*** Data supplied

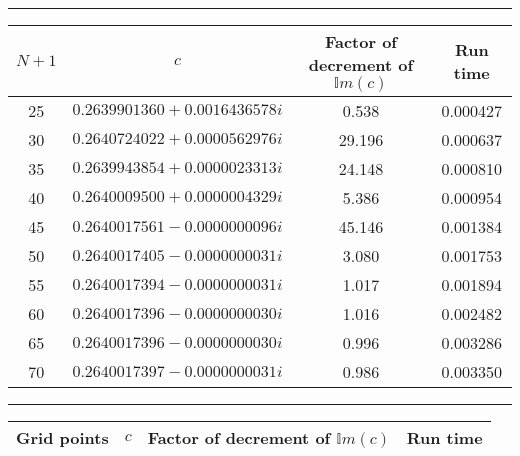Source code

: \documentclass[a4paper, 12pt, twoside, openright]{article}
\numberwithin{equation}{section}
\begin{document}
\begin{table}[ht]
\centering
\rule{\linewidth}{1.5pt}
\bgroup
\def\arraystretch{1.25}
\begin{tabular}{ c@{\qquad} c@{\qquad} c@{\qquad} c@{\qquad} }
$N+1$ & $c$ & \parbox{4cm}{\centering Factor of decrement \\of $\mathbb{I}m(c)$} & Run time \\ & $0.2639901360 + 0.0016436578i$ & 0.538 & 0.000427\\ %
30 & $0.2640724022 + 0.0000562976i$ & 29.196 & 0.000637\\ %
35 & $0.2639943854 + 0.0000023313i$ & 24.148 & 0.000810\\ %
40 & $0.2640009500 + 0.0000004329i$ & 5.386 & 0.000954 \\ %
45 & $0.2640017561 - 0.0000000096i$ & 45.146 &  0.001384 \\ %
50 & $0.2640017405 - 0.0000000031i$ & 3.080 & 0.001753\\ %
55 & $0.2640017394 - 0.0000000031i$ & 1.017 & 0.001894 \\ %
60 & $0.2640017396 - 0.0000000030i$ & 1.016 & 0.002482 \\ %
65 & $0.2640017396 - 0.0000000030i$ & 0.996 & 0.003286\\ %
70 & $0.2640017397 - 0.0000000031i$ & 0.986 & 0.003350 %
\end{tabular}
\egroup
{}
\bgroup \centering
\rule{\linewidth}{1.5pt}
\egroup
\bgroup
\def\arraystretch{1.25}
\begin{tabular}{ c@{\qquad} c@{\qquad} c@{\qquad} c@{\qquad} }
Grid points & $c$ & \parbox{4cm}{\centering Factor of decrement \\of $\mathbb{I}m(c)$} & Run time \\\hline

\end{tabular}
\end{table}
\end{document}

******

* Try it
Only the text is to be copied: please reproduce the records exactly and drop the pictures.

* Answer to the exercise
Source code

: \documentclass[a4paper, 12pt, twoside, openright]{article}
\numberwithin{equation}{section}
\begin{document}
\begin{table}[ht]
\centering
\rule{\linewidth}{1.5pt}
\bgroup
\def\arraystretch{1.25}
\begin{tabular}{ c@{\qquad} c@{\qquad} c@{\qquad} c@{\qquad} }
$N+1$ & $c$ & \parbox{4cm}{\centering Factor of decrement \\of $\mathbb{I}m(c)$} & Run time \\ & $0.2639901360 + 0.0016436578i$ & 0.538 & 0.000427\\ %
30 & $0.2640724022 + 0.0000562976i$ & 29.196 & 0.000637\\ %
35 & $0.2639943854 + 0.0000023313i$ & 24.148 & 0.000810\\ %
40 & $0.2640009500 + 0.0000004329i$ & 5.386 & 0.000954 \\ %
45 & $0.2640017561 - 0.0000000096i$ & 45.146 &  0.001384 \\ %
50 & $0.2640017405 - 0.0000000031i$ & 3.080 & 0.001753\\ %
55 & $0.2640017394 - 0.0000000031i$ & 1.017 & 0.001894 \\ %
60 & $0.2640017396 - 0.0000000030i$ & 1.016 & 0.002482 \\ %
65 & $0.2640017396 - 0.0000000030i$ & 0.996 & 0.003286\\ %
70 & $0.2640017397 - 0.0000000031i$ & 0.986 & 0.003350 %
\end{tabular}
\egroup
{}
\bgroup \centering
\rule{\linewidth}{1.5pt}
\egroup
\bgroup
\def\arraystretch{1.25}
\begin{tabular}{ c@{\qquad} c@{\qquad} c@{\qquad} c@{\qquad} }
Grid points & $c$ & \parbox{4cm}{\centering Factor of decrement \\of $\mathbb{I}m(c)$} & Run time \\\hline

\end{tabular}
\end{table}
\end{document}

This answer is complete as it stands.